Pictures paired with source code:
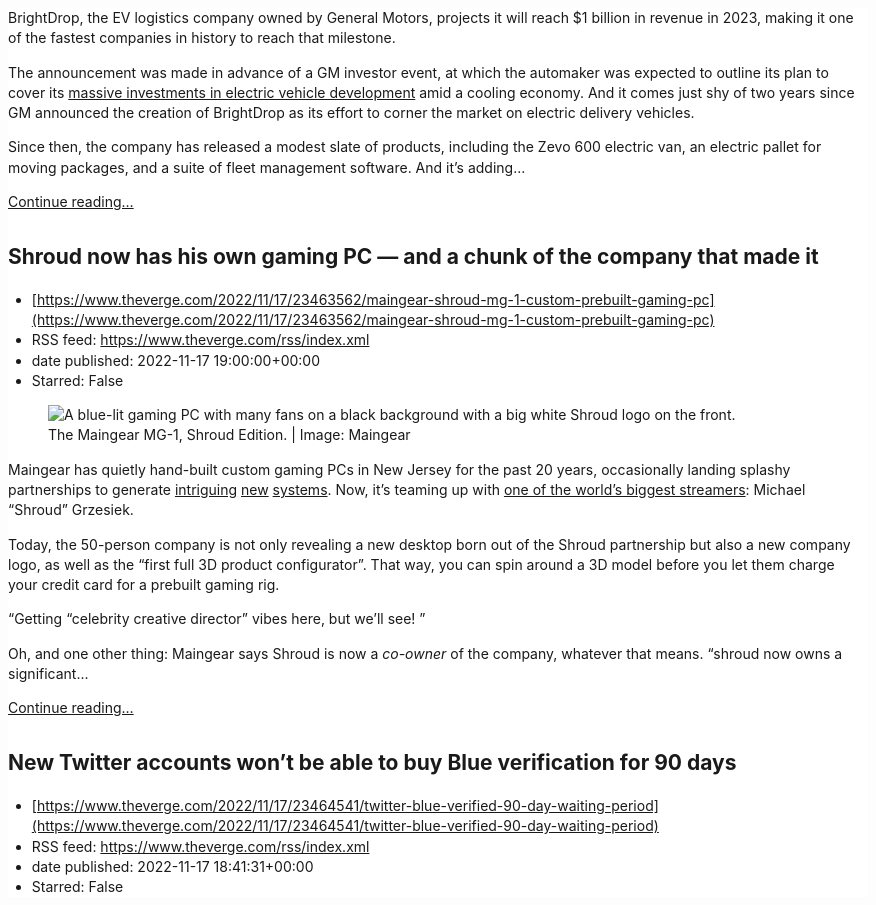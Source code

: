   <p id="EfKQUd">BrightDrop, the EV logistics company owned by General Motors, projects it will reach $1 billion in revenue in 2023, making it one of the fastest companies in history to reach that milestone. </p>
<p id="4T3fey">The announcement was made in advance of a GM investor event, at which the automaker was expected to outline its plan to cover its <a href="https://www.theverge.com/2021/6/16/22536601/gm-ev-investment-increase-amount-electric-autonomous-vehicles">massive investments in electric vehicle development</a> amid a cooling economy. And it comes just shy of two years since GM announced the creation of BrightDrop as its effort to corner the market on electric delivery vehicles. </p>
<p id="HKawm9">Since then, the company has released a modest slate of products, including the Zevo 600 electric van, an electric pallet for moving packages, and a suite of fleet management software. And it’s adding...</p>
  <p>
    <a href="https://www.theverge.com/2022/11/17/23462865/gm-brightdrop-electric-delivery-1-billion-revenue-2023">Continue reading&hellip;</a>
  </p>

## Shroud now has his own gaming PC — and a chunk of the company that made it
 - [https://www.theverge.com/2022/11/17/23463562/maingear-shroud-mg-1-custom-prebuilt-gaming-pc](https://www.theverge.com/2022/11/17/23463562/maingear-shroud-mg-1-custom-prebuilt-gaming-pc)
 - RSS feed: https://www.theverge.com/rss/index.xml
 - date published: 2022-11-17 19:00:00+00:00
 - Starred: False

<figure>
      <img alt="A blue-lit gaming PC with many fans on a black background with a big white Shroud logo on the front." src="https://cdn.vox-cdn.com/thumbor/q0FaHZbopqZtjDcv0Dt4kpOqFBg=/0x0:6000x4000/1310x873/cdn.vox-cdn.com/uploads/chorus_image/image/71641741/mg_1_shroud_maingear.0.jpg" />
        <figcaption>The Maingear MG-1, Shroud Edition. | Image: Maingear</figcaption>
    </figure>

  <p id="csZwpv">Maingear has quietly hand-built custom gaming PCs in New Jersey for the past 20 years, occasionally landing splashy partnerships to generate <a href="https://www.theverge.com/circuitbreaker/2016/9/6/12817286/razer-maingear-r1-gaming-computer-pipes-liquid-cooling">intriguing</a> <a href="https://www.youtube.com/watch?v=X-eC8qZJXVA">new</a> <a href="https://www.theverge.com/22567219/maingear-element-lite-review-intel-nuc-m15-productivity-laptop">systems</a>. Now, it’s teaming up with <a href="https://www.theverge.com/2020/8/12/21365355/shroud-return-twitch-500-thousand-viewers-streaming-valorant">one of the world’s biggest streamers</a>: Michael “Shroud” Grzesiek.</p>
<p id="k3nIAY">Today, the 50-person company is not only revealing a new desktop born out of the Shroud partnership but also a new company logo, as well as the “first full 3D product configurator”. That way, you can spin around a 3D model before you let them charge your credit card for a prebuilt gaming rig.</p>
<div class="c-float-left c-float-hang"><aside id="GZWVEM"><q>Getting “celebrity creative director” vibes here, but we’ll see! </q></aside></div>
<p id="RC5dFe">Oh, and one other thing: Maingear says Shroud is now a <em>co-owner </em>of the company, whatever that means. “shroud now owns a significant...</p>
  <p>
    <a href="https://www.theverge.com/2022/11/17/23463562/maingear-shroud-mg-1-custom-prebuilt-gaming-pc">Continue reading&hellip;</a>
  </p>

## New Twitter accounts won’t be able to buy Blue verification for 90 days
 - [https://www.theverge.com/2022/11/17/23464541/twitter-blue-verified-90-day-waiting-period](https://www.theverge.com/2022/11/17/23464541/twitter-blue-verified-90-day-waiting-period)
 - RSS feed: https://www.theverge.com/rss/index.xml
 - date published: 2022-11-17 18:41:31+00:00
 - Starred: False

▸ What is needed: Above are the records. Identify each line that contains the word "Continue".

▸ Result of the exercise:
    <a href="https://www.theverge.com/2022/11/17/23462865/gm-brightdrop-electric-delivery-1-billion-revenue-2023">Continue reading&hellip;</a>
    <a href="https://www.theverge.com/2022/11/17/23463562/maingear-shroud-mg-1-custom-prebuilt-gaming-pc">Continue reading&hellip;</a>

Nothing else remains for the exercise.